Select from the records below every line that has the word "effect" in it.

(Beginning of ENTRIES PROVIDED)

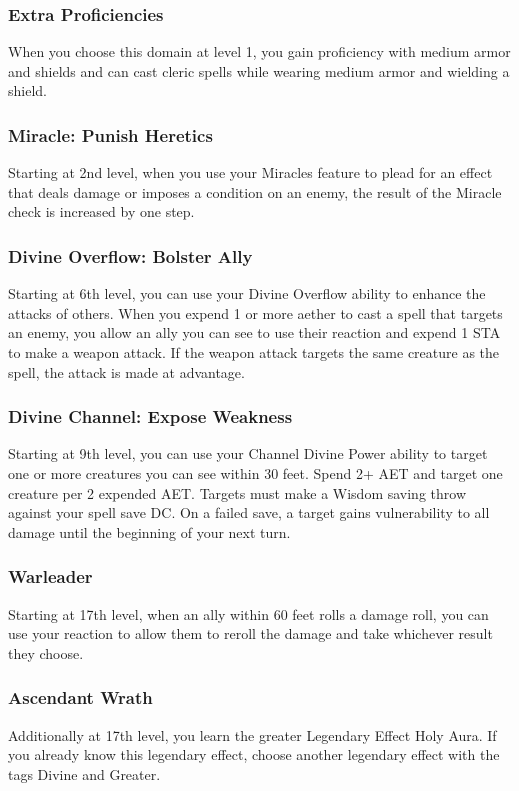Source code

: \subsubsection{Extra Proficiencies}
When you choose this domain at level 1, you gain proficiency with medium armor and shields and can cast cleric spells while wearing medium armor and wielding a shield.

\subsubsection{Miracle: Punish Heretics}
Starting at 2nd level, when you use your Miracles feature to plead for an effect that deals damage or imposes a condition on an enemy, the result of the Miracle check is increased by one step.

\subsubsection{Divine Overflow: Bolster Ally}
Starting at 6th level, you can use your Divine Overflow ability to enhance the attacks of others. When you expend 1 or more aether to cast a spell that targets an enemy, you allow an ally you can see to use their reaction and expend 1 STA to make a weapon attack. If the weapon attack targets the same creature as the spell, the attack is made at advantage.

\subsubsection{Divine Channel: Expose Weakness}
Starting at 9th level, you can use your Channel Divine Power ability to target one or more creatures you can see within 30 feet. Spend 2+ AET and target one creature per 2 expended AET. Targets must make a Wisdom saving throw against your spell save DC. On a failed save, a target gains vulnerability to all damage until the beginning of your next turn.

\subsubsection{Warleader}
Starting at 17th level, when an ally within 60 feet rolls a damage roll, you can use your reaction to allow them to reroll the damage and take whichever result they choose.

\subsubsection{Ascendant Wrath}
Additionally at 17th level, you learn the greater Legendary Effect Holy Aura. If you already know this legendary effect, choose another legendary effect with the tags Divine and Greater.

(End of ENTRIES PROVIDED)

_OUTPUT FOR THIS EXERCISE_:
Starting at 2nd level, when you use your Miracles feature to plead for an effect that deals damage or imposes a condition on an enemy, the result of the Miracle check is increased by one step.
Additionally at 17th level, you learn the greater Legendary Effect Holy Aura. If you already know this legendary effect, choose another legendary effect with the tags Divine and Greater.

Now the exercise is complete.